"So go downtown, things'll be great when you're/Downtown, no finer place for sure/Downtown, everything's waiting for you"
The Pittsburgh Downtown Partnership is hoping sentiments like that from the old Petula Clark song will resonate with tech, startup, and other companies longing for a change of scenery.
At its annual meeting Wednesday, the PDP rolled out a campaign designed to entice companies to open offices Downtown during a time when the trendiest spots seem to be in the Strip District and other parts of the East End.
"Everything Points You Here" will rely on traditional aspects like advertising in local business media as well as a digital campaign and an online brokerage tool kit to help real estate agents sell the merits of a Downtown location.
"Downtown has an incredible culinary and bar scene, and a place that offers unmatched access, beautiful historic structures as well as spaces with the finest amenities," PDP president and CEO Jeremy Waldrup said in a statement. "We can satisfy all your needs, on budget, right here in Downtown Pittsburgh."
For more than a century, the Golden Triangle has been the headquarters for innumerable companies, including current Fortune 500 firms like Kraft Heinz, U.S. Steel, PPG and PNC Financial Services Group.
But in recent years, a growing number of businesses, such as tech firms like Apple, Uber, Argo, AI, Facebook and Google have gravitated to the Strip District, Lawrenceville, Oakland, Bakery Square in Larimer and Shadyside, or other parts of the East End.
The PDP campaign, undertaken by the Gatesman communication firm, which itself moved to the central business district last year, aims to make the case for Downtown, from its transit connections, to its cultural attractions, to its vibrant restaurant scene.
It comes at a time when there is some debate in the local real estate community as to whether companies - tech in particular. which seems to prefer the fringe - will eventually move into the central business district.
On the pro side is Jeremy Kronman, vice chairman of the CBRE Real Estate firm.

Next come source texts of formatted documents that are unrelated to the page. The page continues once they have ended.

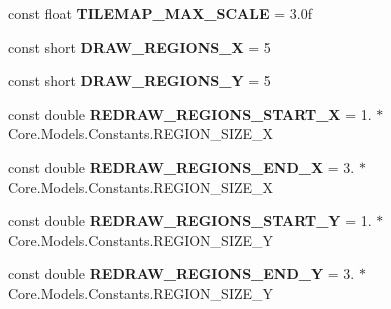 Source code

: \begin{DoxyCompactItemize}
\item 
\hypertarget{classClient_1_1Common_1_1Helper_1_1ClientConstants_a51a00204c51ce8da99a7dae7a0c9c24b}{const float {\bfseries T\-I\-L\-E\-M\-A\-P\-\_\-\-M\-A\-X\-\_\-\-S\-C\-A\-L\-E} = 3.\-0f}\label{classClient_1_1Common_1_1Helper_1_1ClientConstants_a51a00204c51ce8da99a7dae7a0c9c24b}

\item 
\hypertarget{classClient_1_1Common_1_1Helper_1_1ClientConstants_a05829491ea18162cd8b7a71640d949d4}{const short {\bfseries D\-R\-A\-W\-\_\-\-R\-E\-G\-I\-O\-N\-S\-\_\-\-X} = 5}\label{classClient_1_1Common_1_1Helper_1_1ClientConstants_a05829491ea18162cd8b7a71640d949d4}

\item 
\hypertarget{classClient_1_1Common_1_1Helper_1_1ClientConstants_a87f7ef3a586370c92e7165a19dc17c9e}{const short {\bfseries D\-R\-A\-W\-\_\-\-R\-E\-G\-I\-O\-N\-S\-\_\-\-Y} = 5}\label{classClient_1_1Common_1_1Helper_1_1ClientConstants_a87f7ef3a586370c92e7165a19dc17c9e}

\item 
\hypertarget{classClient_1_1Common_1_1Helper_1_1ClientConstants_ab15618493a1b3c441b454ad75afad02e}{const double {\bfseries R\-E\-D\-R\-A\-W\-\_\-\-R\-E\-G\-I\-O\-N\-S\-\_\-\-S\-T\-A\-R\-T\-\_\-\-X} = 1. $\ast$ Core.\-Models.\-Constants.\-R\-E\-G\-I\-O\-N\-\_\-\-S\-I\-Z\-E\-\_\-\-X}\label{classClient_1_1Common_1_1Helper_1_1ClientConstants_ab15618493a1b3c441b454ad75afad02e}

\item 
\hypertarget{classClient_1_1Common_1_1Helper_1_1ClientConstants_a989f3decc8372888fd282eab3be1d768}{const double {\bfseries R\-E\-D\-R\-A\-W\-\_\-\-R\-E\-G\-I\-O\-N\-S\-\_\-\-E\-N\-D\-\_\-\-X} = 3. $\ast$ Core.\-Models.\-Constants.\-R\-E\-G\-I\-O\-N\-\_\-\-S\-I\-Z\-E\-\_\-\-X}\label{classClient_1_1Common_1_1Helper_1_1ClientConstants_a989f3decc8372888fd282eab3be1d768}

\item 
\hypertarget{classClient_1_1Common_1_1Helper_1_1ClientConstants_afd8772b1bfbfea0b0ed22e5b224c7744}{const double {\bfseries R\-E\-D\-R\-A\-W\-\_\-\-R\-E\-G\-I\-O\-N\-S\-\_\-\-S\-T\-A\-R\-T\-\_\-\-Y} = 1. $\ast$ Core.\-Models.\-Constants.\-R\-E\-G\-I\-O\-N\-\_\-\-S\-I\-Z\-E\-\_\-\-Y}\label{classClient_1_1Common_1_1Helper_1_1ClientConstants_afd8772b1bfbfea0b0ed22e5b224c7744}

\item 
\hypertarget{classClient_1_1Common_1_1Helper_1_1ClientConstants_ab33ebb3b8725c3ab0b34e7b330b484ec}{const double {\bfseries R\-E\-D\-R\-A\-W\-\_\-\-R\-E\-G\-I\-O\-N\-S\-\_\-\-E\-N\-D\-\_\-\-Y} = 3. $\ast$ Core.\-Models.\-Constants.\-R\-E\-G\-I\-O\-N\-\_\-\-S\-I\-Z\-E\-\_\-\-Y}\label{classClient_1_1Common_1_1Helper_1_1ClientConstants_ab33ebb3b8725c3ab0b34e7b330b484ec}


\end{DoxyCompactItemize}
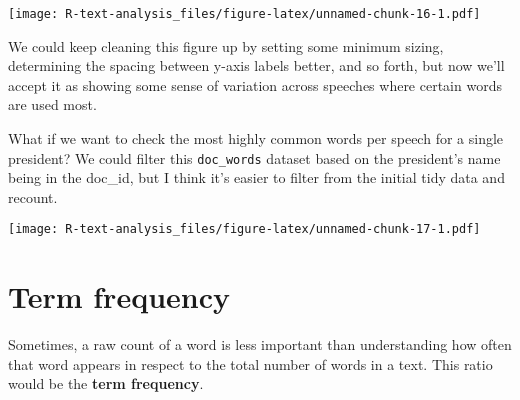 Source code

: \documentclass[]{book}
\newenvironment{Shaded}{\begin{snugshade}}{\end{snugshade}}
\newcommand{\DataTypeTok}[1]{\textcolor[rgb]{0.13,0.29,0.53}{#1}}
\newcommand{\DecValTok}[1]{\textcolor[rgb]{0.00,0.00,0.81}{#1}}
\newcommand{\KeywordTok}[1]{\textcolor[rgb]{0.13,0.29,0.53}{\textbf{#1}}}
\newcommand{\NormalTok}[1]{#1}
\newcommand{\OperatorTok}[1]{\textcolor[rgb]{0.81,0.36,0.00}{\textbf{#1}}}
\newcommand{\OtherTok}[1]{\textcolor[rgb]{0.56,0.35,0.01}{#1}}
\newcommand{\StringTok}[1]{\textcolor[rgb]{0.31,0.60,0.02}{#1}}
\begin{document}
\texttt{[image: R-text-analysis\_files/figure-latex/unnamed-chunk-16-1.pdf]}

We could keep cleaning this figure up by setting some minimum sizing, determining the spacing between y-axis labels better, and so forth, but now we'll accept it as showing some sense of variation across speeches where certain words are used most.

What if we want to check the most highly common words per speech for a single president? We could filter this \texttt{doc\_words} dataset based on the president's name being in the doc\_id, but I think it's easier to filter from the initial tidy data and recount.

\begin{Shaded}
\end{Shaded}

\texttt{[image: R-text-analysis\_files/figure-latex/unnamed-chunk-17-1.pdf]}

\hypertarget{term-frequency}{%
\section{Term frequency}\label{term-frequency}}

Sometimes, a raw count of a word is less important than understanding how often that word appears in respect to the total number of words in a text. This ratio would be the \textbf{term frequency}.
\end{document}
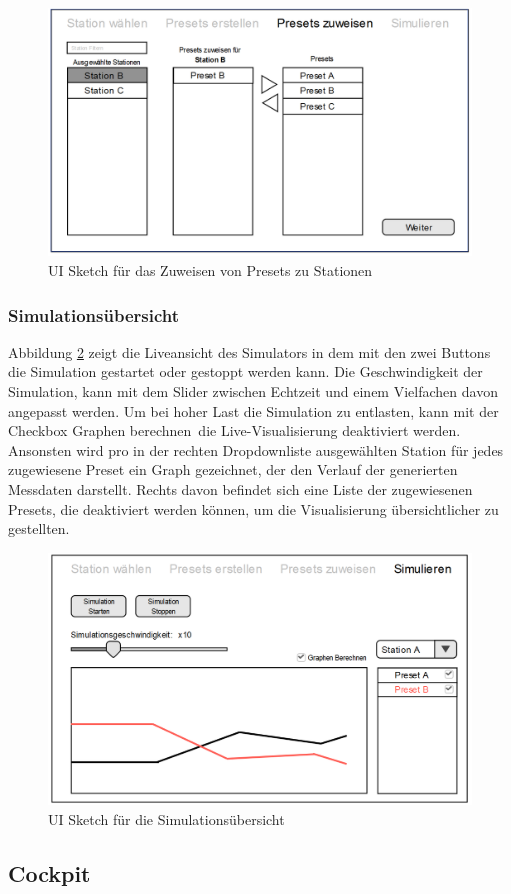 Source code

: \begin{figure}[H]
\centering
\includegraphics[width=1\textwidth]{pictures/sketches/simulator/assign_preset.png}
\caption{UI Sketch für das Zuweisen von Presets zu Stationen}
\label{fig:sketch_assign_preset}
\end{figure}
\raggedright

\newpage

\subsubsection{Simulationsübersicht}

Abbildung \ref{fig:sketch_simulation} zeigt die Liveansicht des Simulators in dem mit den zwei Buttons die Simulation gestartet oder gestoppt werden kann. Die Geschwindigkeit der Simulation, kann mit dem Slider zwischen Echtzeit und einem Vielfachen davon angepasst werden. Um bei hoher Last die Simulation zu entlasten, kann mit der Checkbox \glqq Graphen berechnen\grqq\ die Live-Visualisierung deaktiviert werden. Ansonsten wird pro in der rechten Dropdownliste ausgewählten Station für jedes zugewiesene Preset ein Graph gezeichnet, der den Verlauf der generierten Messdaten darstellt. Rechts davon befindet sich eine Liste der zugewiesenen Presets, die deaktiviert werden können, um die Visualisierung übersichtlicher zu gestellten.

\begin{figure}[H]
\centering
\includegraphics[width=1\textwidth]{pictures/sketches/simulator/simulate.png}
\caption{UI Sketch für die Simulationsübersicht}
\label{fig:sketch_simulation}
\end{figure}
\raggedright


\newpage

\subsection{Cockpit}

He sees "glimmers" of tech migrating to the Golden Triangle with firms like Microsoft opening an office in Liberty Center and Elite Transit Solutions inking a deal for space in the Frick Building.
Tech companies have been moving into downtowns in other major markets. It's only a matter of time before it happens here, Mr. Kronman maintained.
He noted that real estate companies like Shorenstein Properties, the One Oxford Centre owner he represents, and M & J Wilkow, owner of the 11 Stanwix and 20 Stanwix Street buildings, have invested heavily in them to provide the types of amenities attractive to tech tenants and others.
With Downtown holding nearly 60 percent of the city's commercial office space and tech responsible for the majority of growth in office space demand, "the two of them have to meet. They can't avoid each other," Mr. Kronman said.
"It would make sense that the fastest growing demand will go where the deepest supply is," he said. "That's happening in other cities in the country, and it's overdue to happen in Pittsburgh."
On the skeptical side is Dan Adamski, managing director of the Jones Lang LaSalle real estate firm.
He said tech companies and others are drawn to the Downtown fringe by the surrounding amenities, the residential population, parking, the availability of newer space and proximity to the central business district.
"As companies expand into Pittsburgh, are they going to be interested in a 1980s office tower in the CBD, or a trendy new building in the Strip District or East Liberty? As the CEO of Burns & Scalo often states, "new buildings win," he said.
"While we don't count the CBD out, it is a matter of being competitive and being able to check the boxes for what these companies are looking for to attract the right talent. We need a higher level of CBD product to compete with the trendy neighborhoods.
Mr. Adamski cited Downtown's historic Union Trust Building as one example of a building that has gone from largely vacant to highly competitive. It has attracted companies like TrueFit, Nokiea, Carnegie Learning and the Buchanan Ingersoll & Rooney law firm.
"The name of the game right now is recruitment and retention - unemployment is low, population growth is stagnant and job growth is steadily increasing. For companies' growth strategies to succeed, they must weaponize their real estate to serve as a recruitment tool instead of simply an expense to be incurred," he said.
According to the PDP, the marketing initiative came about after discussions in late 2017 with Downtown property owners who identified needs.